## [Dataset records]
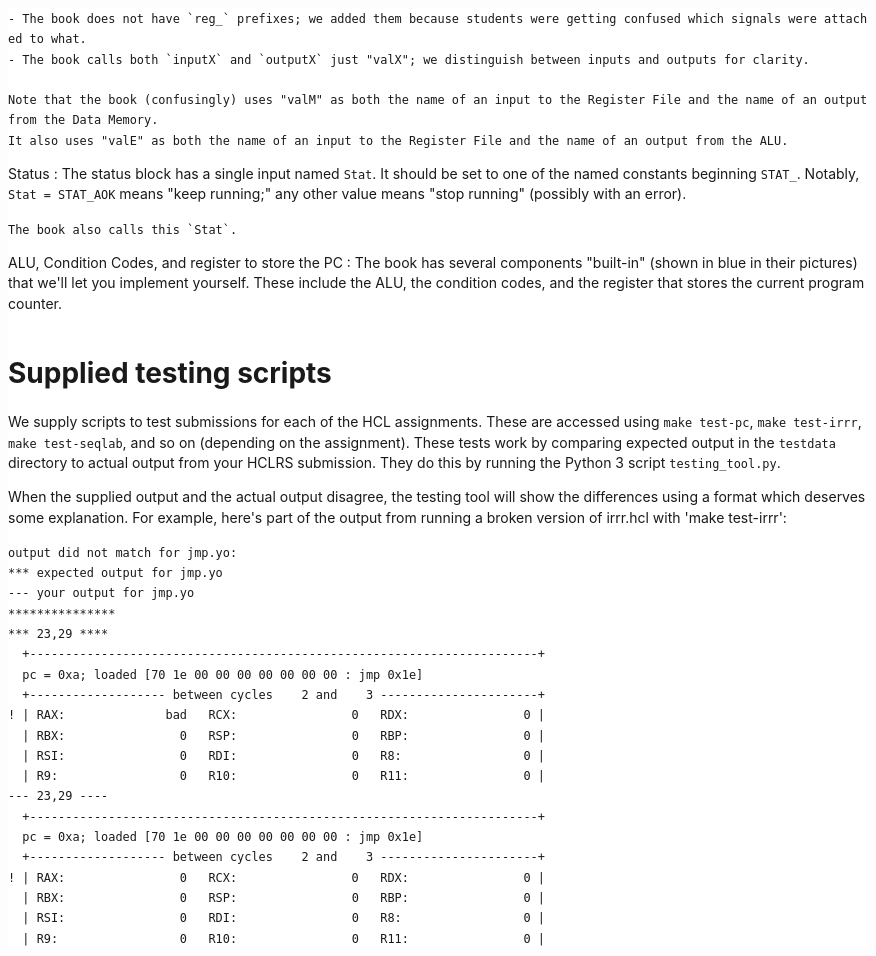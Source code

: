     - The book does not have `reg_` prefixes; we added them because students were getting confused which signals were attached to what.
    - The book calls both `inputX` and `outputX` just "valX"; we distinguish between inputs and outputs for clarity.
    
    Note that the book (confusingly) uses "valM" as both the name of an input to the Register File and the name of an output from the Data Memory.
    It also uses "valE" as both the name of an input to the Register File and the name of an output from the ALU.


Status
:   The status block has a single input named `Stat`.
    It should be set to one of the named constants beginning `STAT_`.
    Notably, `Stat = STAT_AOK` means "keep running;" any other value means "stop running" (possibly with an error).
    
    The book also calls this `Stat`.

ALU, Condition Codes, and register to store the PC
:   The book has several components "built-in" (shown in blue in their pictures) that we'll let you implement yourself.
    These include the ALU, the condition codes, and the register that stores the current program counter.


# Supplied testing scripts

We supply scripts to test submissions for each of the HCL assignments. These are accessed using `make test-pc`,
`make test-irrr`, `make test-seqlab`, and so on (depending on the assignment). These tests work by comparing
expected output in the `testdata` directory to actual output from your HCLRS submission. They do this by
running the Python 3 script `testing_tool.py`.

When the supplied output and the actual output disagree, the testing tool will show the differences
using a format which deserves some explanation. For example, here's part of the output from running a broken version of irrr.hcl with 'make test-irrr':

```
output did not match for jmp.yo:
*** expected output for jmp.yo
--- your output for jmp.yo
***************
*** 23,29 ****
  +-----------------------------------------------------------------------+
  pc = 0xa; loaded [70 1e 00 00 00 00 00 00 00 : jmp 0x1e]
  +------------------- between cycles    2 and    3 ----------------------+
! | RAX:              bad   RCX:                0   RDX:                0 |
  | RBX:                0   RSP:                0   RBP:                0 |
  | RSI:                0   RDI:                0   R8:                 0 |
  | R9:                 0   R10:                0   R11:                0 |
--- 23,29 ----
  +-----------------------------------------------------------------------+
  pc = 0xa; loaded [70 1e 00 00 00 00 00 00 00 : jmp 0x1e]
  +------------------- between cycles    2 and    3 ----------------------+
! | RAX:                0   RCX:                0   RDX:                0 |
  | RBX:                0   RSP:                0   RBP:                0 |
  | RSI:                0   RDI:                0   R8:                 0 |
  | R9:                 0   R10:                0   R11:                0 |
```

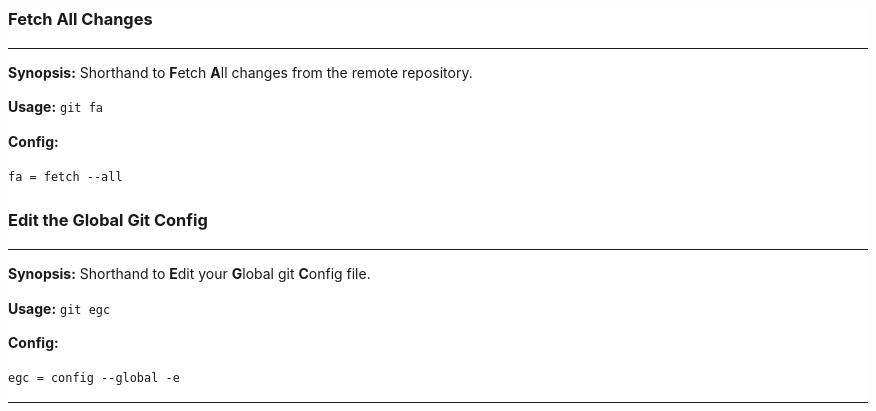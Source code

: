 ### Fetch All Changes
****
**Synopsis:** Shorthand to **F**etch **A**ll changes from the remote repository.

**Usage:** `git fa`

**Config:** 
```git
fa = fetch --all
```

### Edit the Global Git Config
****
**Synopsis:** Shorthand to **E**dit your **G**lobal git **C**onfig file.

**Usage:** `git egc`

**Config:** 
```git
egc = config --global -e
```

****

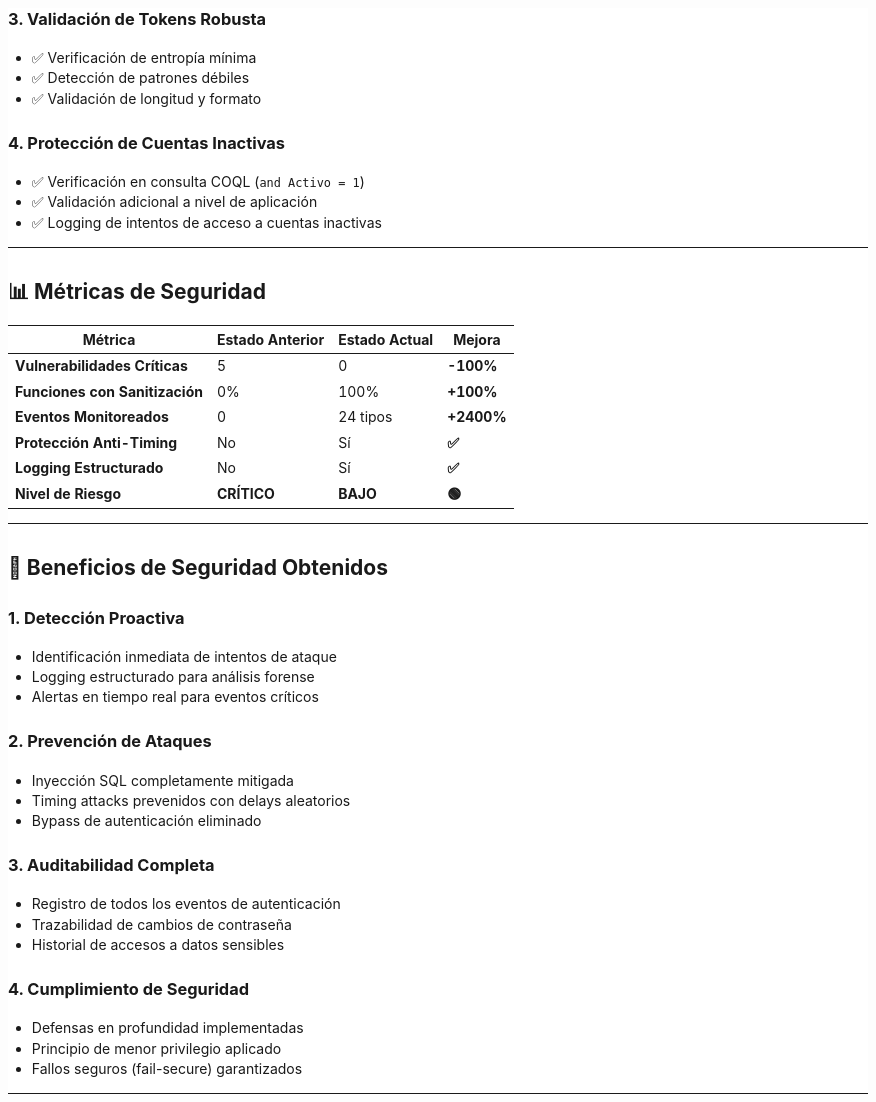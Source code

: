 ### **3. Validación de Tokens Robusta**
- ✅ Verificación de entropía mínima
- ✅ Detección de patrones débiles
- ✅ Validación de longitud y formato

### **4. Protección de Cuentas Inactivas**
- ✅ Verificación en consulta COQL (`and Activo = 1`)
- ✅ Validación adicional a nivel de aplicación
- ✅ Logging de intentos de acceso a cuentas inactivas

---

## 📊 Métricas de Seguridad

| Métrica | Estado Anterior | Estado Actual | Mejora |
|---------|----------------|---------------|---------|
| **Vulnerabilidades Críticas** | 5 | 0 | **-100%** |
| **Funciones con Sanitización** | 0% | 100% | **+100%** |
| **Eventos Monitoreados** | 0 | 24 tipos | **+2400%** |
| **Protección Anti-Timing** | No | Sí | **✅** |
| **Logging Estructurado** | No | Sí | **✅** |
| **Nivel de Riesgo** | **CRÍTICO** | **BAJO** | **🟢** |

---

## 🚀 Beneficios de Seguridad Obtenidos

### **1. Detección Proactiva**
- Identificación inmediata de intentos de ataque
- Logging estructurado para análisis forense
- Alertas en tiempo real para eventos críticos

### **2. Prevención de Ataques**
- Inyección SQL completamente mitigada
- Timing attacks prevenidos con delays aleatorios
- Bypass de autenticación eliminado

### **3. Auditabilidad Completa**
- Registro de todos los eventos de autenticación
- Trazabilidad de cambios de contraseña
- Historial de accesos a datos sensibles

### **4. Cumplimiento de Seguridad**
- Defensas en profundidad implementadas
- Principio de menor privilegio aplicado
- Fallos seguros (fail-secure) garantizados

---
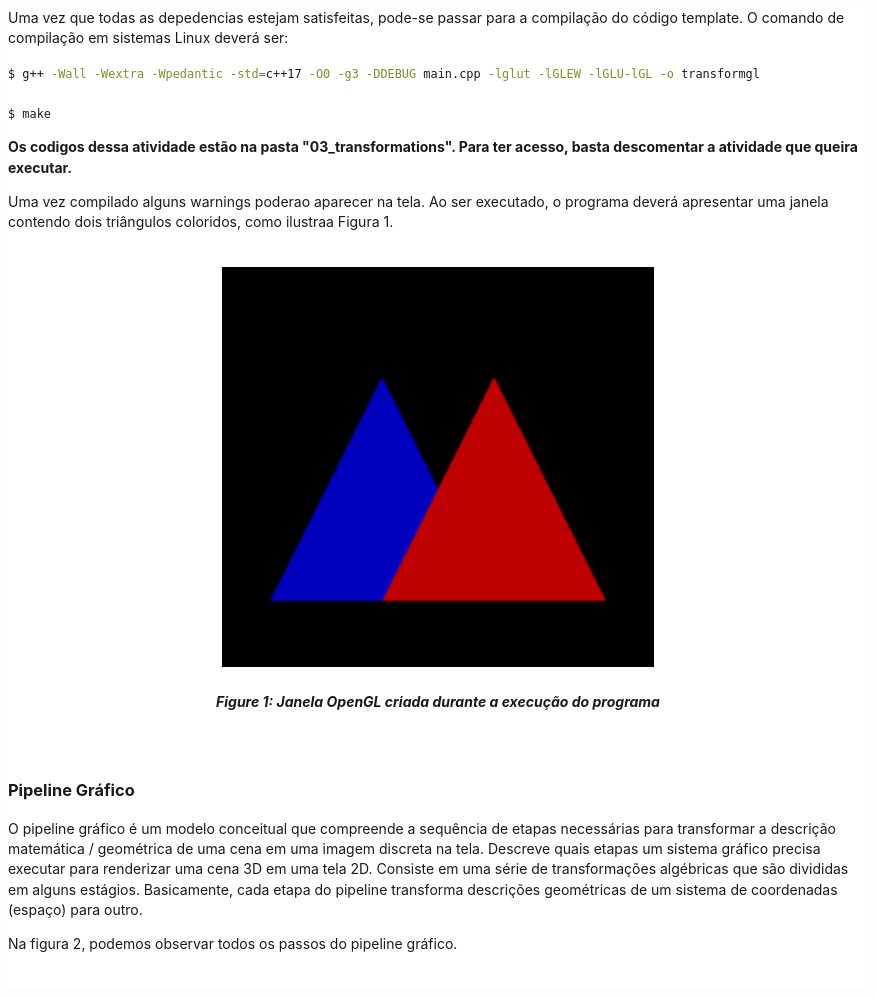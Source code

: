 
Uma vez que todas as depedencias estejam satisfeitas, pode-se passar para a compilação do código template. O comando de compilação em sistemas Linux deverá ser:

```sh
$ g++ -Wall -Wextra -Wpedantic -std=c++17 -O0 -g3 -DDEBUG main.cpp -lglut -lGLEW -lGLU-lGL -o transformgl

$ make
```

**Os codigos dessa atividade estão na pasta "03_transformations". Para ter acesso, basta descomentar a atividade que queira executar.**

Uma vez compilado  alguns warnings poderao  aparecer  na  tela. Ao  ser executado, o programa deverá apresentar uma janela contendo dois triângulos coloridos, como ilustraa Figura 1. 

<p align="center">
	<br>
	<img src="./Imagens/pratica3.1.png"/ width=720px height=400px>
	<h5 align="center">Figure 1: Janela OpenGL criada durante a execução do programa</h5>
	<br>
</p>



### Pipeline Gráfico

O pipeline gráfico é um modelo conceitual que compreende a sequência de etapas necessárias para transformar a descrição matemática / geométrica de uma cena em uma imagem discreta na tela.
Descreve quais etapas um sistema gráfico precisa executar para renderizar uma cena 3D em uma tela 2D. Consiste em uma série de transformações algébricas que são divididas em alguns estágios. 
Basicamente, cada etapa do pipeline transforma descrições geométricas de um sistema de coordenadas (espaço) para outro.

Na figura 2, podemos observar todos os passos do pipeline gráfico.

<p align="center">
	<br>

## [What the task asks]
The lines from the start of the records above through the line that holds "- The book calls" are to be copied exactly, both ends included, and no pictures are to be copied.

## [Output]
Source code

:     - The book does not have `reg_` prefixes; we added them because students were getting confused which signals were attached to what.
    - The book calls both `inputX` and `outputX` just "valX"; we distinguish between inputs and outputs for clarity.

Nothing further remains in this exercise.